How many lines of the records hold the string "GitHub"? Reply with the number alone.

Stored data entries
──────────────────────────────

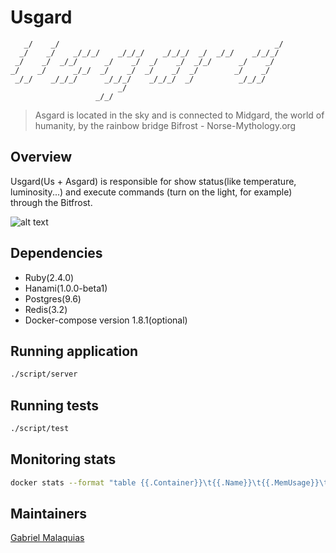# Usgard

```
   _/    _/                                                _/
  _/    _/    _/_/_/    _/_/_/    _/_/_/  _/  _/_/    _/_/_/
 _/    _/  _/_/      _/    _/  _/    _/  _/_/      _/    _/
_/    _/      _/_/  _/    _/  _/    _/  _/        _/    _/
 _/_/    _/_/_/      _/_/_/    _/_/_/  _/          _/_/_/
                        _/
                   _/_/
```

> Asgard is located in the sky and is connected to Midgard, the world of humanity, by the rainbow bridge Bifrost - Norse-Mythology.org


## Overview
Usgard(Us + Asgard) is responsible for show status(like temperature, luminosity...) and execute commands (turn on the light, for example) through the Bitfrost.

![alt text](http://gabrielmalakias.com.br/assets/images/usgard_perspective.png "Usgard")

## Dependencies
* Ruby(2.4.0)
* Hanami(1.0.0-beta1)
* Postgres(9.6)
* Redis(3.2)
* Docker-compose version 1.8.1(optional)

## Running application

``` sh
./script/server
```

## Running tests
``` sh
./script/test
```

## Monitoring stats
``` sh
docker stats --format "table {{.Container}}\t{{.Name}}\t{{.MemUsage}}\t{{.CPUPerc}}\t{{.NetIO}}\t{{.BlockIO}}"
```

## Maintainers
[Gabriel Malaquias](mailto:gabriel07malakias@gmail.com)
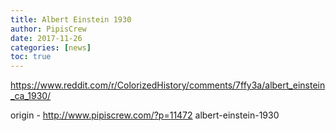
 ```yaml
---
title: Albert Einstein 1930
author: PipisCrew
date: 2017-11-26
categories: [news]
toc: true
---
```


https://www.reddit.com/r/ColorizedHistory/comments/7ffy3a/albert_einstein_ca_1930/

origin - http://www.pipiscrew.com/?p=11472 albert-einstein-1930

──────────────────────────────

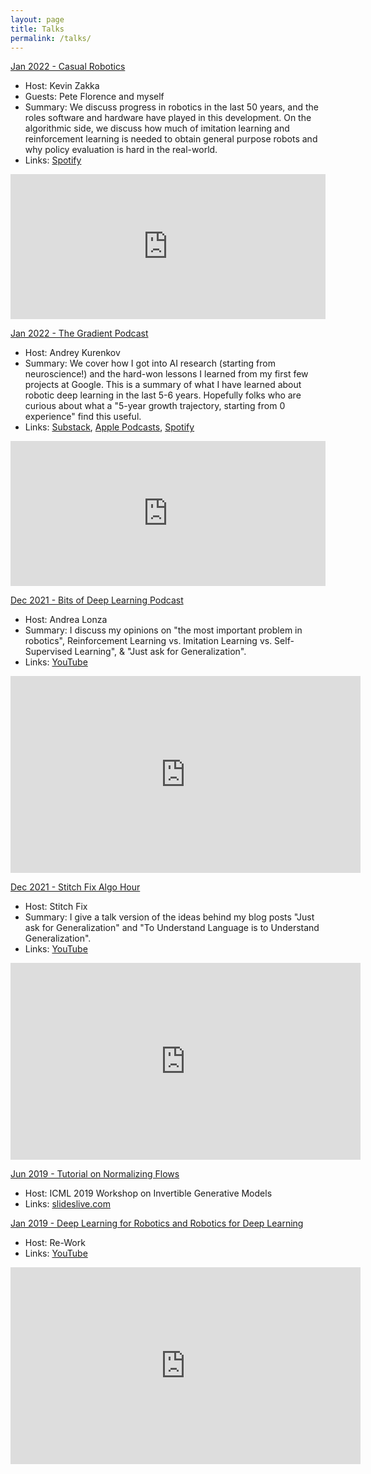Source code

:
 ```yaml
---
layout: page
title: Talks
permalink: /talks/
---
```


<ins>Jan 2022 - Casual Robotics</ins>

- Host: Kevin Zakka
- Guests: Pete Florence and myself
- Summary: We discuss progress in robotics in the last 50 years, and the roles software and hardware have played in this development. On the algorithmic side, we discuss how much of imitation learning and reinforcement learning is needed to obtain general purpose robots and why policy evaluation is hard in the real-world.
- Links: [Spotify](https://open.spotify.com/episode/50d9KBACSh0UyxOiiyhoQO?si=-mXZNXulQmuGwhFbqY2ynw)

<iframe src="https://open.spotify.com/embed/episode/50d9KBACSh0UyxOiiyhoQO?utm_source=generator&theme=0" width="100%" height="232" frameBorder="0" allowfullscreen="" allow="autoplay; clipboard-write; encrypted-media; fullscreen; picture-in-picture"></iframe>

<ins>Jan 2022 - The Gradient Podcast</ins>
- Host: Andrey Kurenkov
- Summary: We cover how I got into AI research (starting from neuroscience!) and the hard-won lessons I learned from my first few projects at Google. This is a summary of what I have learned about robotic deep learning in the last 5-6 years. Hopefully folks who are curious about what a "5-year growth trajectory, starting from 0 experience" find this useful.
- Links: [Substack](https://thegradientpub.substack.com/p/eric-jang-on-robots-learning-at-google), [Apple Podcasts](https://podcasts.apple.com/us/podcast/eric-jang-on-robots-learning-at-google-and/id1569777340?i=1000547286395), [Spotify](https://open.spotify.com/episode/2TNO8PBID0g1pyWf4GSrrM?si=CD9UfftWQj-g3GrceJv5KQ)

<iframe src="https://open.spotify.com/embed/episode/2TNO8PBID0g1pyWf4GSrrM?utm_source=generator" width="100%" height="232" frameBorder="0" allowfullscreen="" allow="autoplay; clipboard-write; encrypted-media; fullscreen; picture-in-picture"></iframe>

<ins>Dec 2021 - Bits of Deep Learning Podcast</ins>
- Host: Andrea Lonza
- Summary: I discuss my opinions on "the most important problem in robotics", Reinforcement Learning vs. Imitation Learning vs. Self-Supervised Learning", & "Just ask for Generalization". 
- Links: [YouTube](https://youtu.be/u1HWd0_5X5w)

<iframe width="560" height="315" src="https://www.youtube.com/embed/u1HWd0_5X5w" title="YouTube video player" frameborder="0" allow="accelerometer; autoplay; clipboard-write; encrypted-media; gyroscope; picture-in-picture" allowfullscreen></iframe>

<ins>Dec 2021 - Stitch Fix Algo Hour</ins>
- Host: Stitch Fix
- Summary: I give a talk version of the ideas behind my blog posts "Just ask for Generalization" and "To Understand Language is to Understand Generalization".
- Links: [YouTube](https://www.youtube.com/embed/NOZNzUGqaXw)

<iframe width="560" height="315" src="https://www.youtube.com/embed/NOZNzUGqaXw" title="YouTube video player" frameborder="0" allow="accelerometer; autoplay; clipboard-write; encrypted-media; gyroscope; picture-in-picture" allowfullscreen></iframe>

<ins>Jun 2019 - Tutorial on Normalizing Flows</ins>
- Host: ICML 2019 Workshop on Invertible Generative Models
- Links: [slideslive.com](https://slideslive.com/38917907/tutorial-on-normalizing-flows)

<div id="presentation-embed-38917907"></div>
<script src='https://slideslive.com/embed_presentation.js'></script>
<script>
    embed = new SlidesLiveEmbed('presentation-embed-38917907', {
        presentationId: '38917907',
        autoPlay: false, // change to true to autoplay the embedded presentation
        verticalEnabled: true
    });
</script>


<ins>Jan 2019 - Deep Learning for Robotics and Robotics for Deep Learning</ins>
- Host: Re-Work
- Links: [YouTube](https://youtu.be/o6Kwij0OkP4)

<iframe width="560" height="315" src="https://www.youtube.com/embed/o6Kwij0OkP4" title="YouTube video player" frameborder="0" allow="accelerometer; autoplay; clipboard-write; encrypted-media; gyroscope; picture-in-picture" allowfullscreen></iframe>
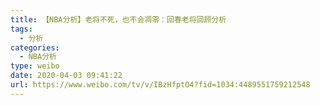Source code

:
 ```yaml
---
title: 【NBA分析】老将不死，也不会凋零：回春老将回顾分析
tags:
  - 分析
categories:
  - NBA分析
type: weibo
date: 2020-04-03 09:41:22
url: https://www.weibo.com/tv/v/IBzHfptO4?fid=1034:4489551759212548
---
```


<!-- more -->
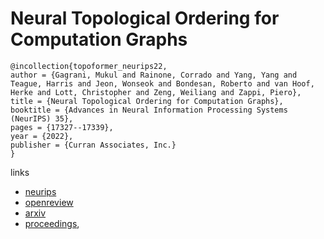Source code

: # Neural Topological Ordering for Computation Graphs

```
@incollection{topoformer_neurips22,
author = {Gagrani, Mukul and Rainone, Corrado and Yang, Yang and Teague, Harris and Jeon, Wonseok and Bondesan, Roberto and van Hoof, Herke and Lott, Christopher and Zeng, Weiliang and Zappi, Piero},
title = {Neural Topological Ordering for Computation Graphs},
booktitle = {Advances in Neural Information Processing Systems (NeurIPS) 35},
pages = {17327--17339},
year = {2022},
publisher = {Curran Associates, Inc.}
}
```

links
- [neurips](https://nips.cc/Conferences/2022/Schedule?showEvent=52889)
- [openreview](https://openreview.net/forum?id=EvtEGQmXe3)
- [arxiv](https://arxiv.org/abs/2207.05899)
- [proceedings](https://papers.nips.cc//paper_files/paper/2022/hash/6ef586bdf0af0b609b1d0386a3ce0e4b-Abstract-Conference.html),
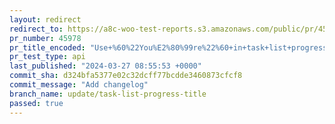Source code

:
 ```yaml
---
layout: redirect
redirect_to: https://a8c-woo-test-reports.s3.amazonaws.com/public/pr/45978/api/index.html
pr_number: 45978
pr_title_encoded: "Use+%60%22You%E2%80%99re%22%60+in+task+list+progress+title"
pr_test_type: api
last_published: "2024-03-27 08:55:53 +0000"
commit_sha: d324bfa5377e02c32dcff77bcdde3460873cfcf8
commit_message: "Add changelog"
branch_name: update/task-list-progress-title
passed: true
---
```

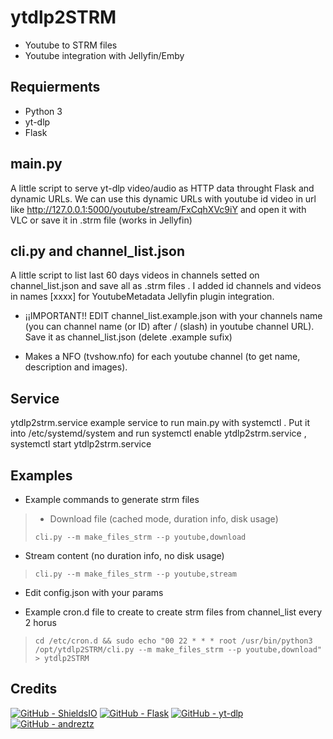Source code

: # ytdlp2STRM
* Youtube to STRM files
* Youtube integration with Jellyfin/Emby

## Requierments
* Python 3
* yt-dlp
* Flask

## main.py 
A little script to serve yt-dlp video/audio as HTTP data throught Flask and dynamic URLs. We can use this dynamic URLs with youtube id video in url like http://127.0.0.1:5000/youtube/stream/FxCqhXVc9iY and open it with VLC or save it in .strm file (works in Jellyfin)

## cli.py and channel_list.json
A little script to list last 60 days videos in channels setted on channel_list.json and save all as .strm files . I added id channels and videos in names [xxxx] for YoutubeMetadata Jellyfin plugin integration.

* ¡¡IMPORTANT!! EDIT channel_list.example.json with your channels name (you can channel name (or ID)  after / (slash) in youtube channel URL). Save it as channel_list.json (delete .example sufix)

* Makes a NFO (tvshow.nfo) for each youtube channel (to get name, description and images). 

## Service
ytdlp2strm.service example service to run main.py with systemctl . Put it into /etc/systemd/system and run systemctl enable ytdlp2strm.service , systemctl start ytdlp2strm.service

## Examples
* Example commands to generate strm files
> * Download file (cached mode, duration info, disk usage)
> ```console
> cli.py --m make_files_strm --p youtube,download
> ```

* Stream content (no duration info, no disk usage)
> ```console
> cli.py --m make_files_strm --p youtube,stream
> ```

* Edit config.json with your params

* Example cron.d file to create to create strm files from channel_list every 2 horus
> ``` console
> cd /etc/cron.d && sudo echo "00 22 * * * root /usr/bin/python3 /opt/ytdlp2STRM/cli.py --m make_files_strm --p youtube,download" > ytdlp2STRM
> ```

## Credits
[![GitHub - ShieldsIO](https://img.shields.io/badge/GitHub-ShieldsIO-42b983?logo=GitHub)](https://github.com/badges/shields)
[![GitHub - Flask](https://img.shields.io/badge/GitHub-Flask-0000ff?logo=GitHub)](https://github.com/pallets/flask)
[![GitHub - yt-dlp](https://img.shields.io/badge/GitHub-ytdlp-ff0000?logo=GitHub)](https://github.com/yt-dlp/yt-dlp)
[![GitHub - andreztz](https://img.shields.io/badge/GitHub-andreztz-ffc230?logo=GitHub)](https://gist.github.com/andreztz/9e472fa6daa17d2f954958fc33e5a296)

──────────────────────────────

• [RESPONSE BELOW]: 4